Inoltre, la tesi causale finisce per confondere e sovrapporre la condotta di associazione (e, quindi, il disvalore connesso al semplice ruolo – qualsiasi esso sia – che si riveste nell’ambito associativo) con le (eventuali) attività dell’associazione (quindi con la condotta dinamica dell’associazione): infatti, l’assunzione di un ruolo all’interno dell’associazione configura una condotta del tutto distinta dalle attività dirette ad esercitare concretamente tale funzione in vista dei singoli obiettivi di volta in volta programmati, condotta questa che, sotto il profilo fattuale, è dell’associazione e che corrisponde, normalmente, alla commissione dei reati scopo.
E’, pertanto, da condividere la tesi del cd. “Modello organizzatorio” che, facendo leva sul semplice inserimento organico del soggetto nell’organizzazione dell’associazione e, quindi, sul ruolo stabile che in essa assume, consente anche di distinguere agevolmente la partecipazione interna (caratterizzata dalla cd. affectio societatis) dal concorso esterno.

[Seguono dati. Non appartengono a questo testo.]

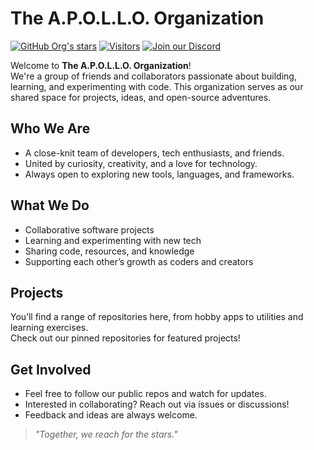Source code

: # The A.P.O.L.L.O. Organization

[![GitHub Org's stars](https://img.shields.io/github/stars/The-A-P-O-L-L-O-Organization?style=social)](https://github.com/The-APOLLO-Organization)
[![Visitors](https://visitor-badge.laobi.icu/badge?page_id=The-APOLLO-Organization)](https://github.com/The-APOLLO-Organization)
[![Join our Discord](https://img.shields.io/discord/123456789?label=Join%20us%20on%20Discord&logo=discord)](https://discord.gg/WXv46mCz6B)

Welcome to **The A.P.O.L.L.O. Organization**!  
We're a group of friends and collaborators passionate about building, learning, and experimenting with code. This organization serves as our shared space for projects, ideas, and open-source adventures.

## Who We Are

- A close-knit team of developers, tech enthusiasts, and friends.
- United by curiosity, creativity, and a love for technology.
- Always open to exploring new tools, languages, and frameworks.

## What We Do

- Collaborative software projects
- Learning and experimenting with new tech
- Sharing code, resources, and knowledge
- Supporting each other’s growth as coders and creators

## Projects

You’ll find a range of repositories here, from hobby apps to utilities and learning exercises.  
Check out our pinned repositories for featured projects!

## Get Involved

- Feel free to follow our public repos and watch for updates.
- Interested in collaborating? Reach out via issues or discussions!
- Feedback and ideas are always welcome.

> _"Together, we reach for the stars."_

In altri termini, il ruolo di “socio” che si assume dopo essere stati ammessi a far parte dell’associazione criminale, costituisce, di per sé, una condotta tipica che va sanzionata penalmente perché anche il semplice inserimento nell’organizzazione di un nuovo soggetto costituisce un rafforzamento dell’associazione secondo intuitive massime d’esperienza fondate sull’id quod plerumque accidit: gli altri soci sanno di potere fare affidamento, nel momento del bisogno, sul nuovo associato; la potenza, l’invasività e la capacità d’intimidazione di un’associazione criminale si fonda anche e soprattutto sul numero degli affiliati.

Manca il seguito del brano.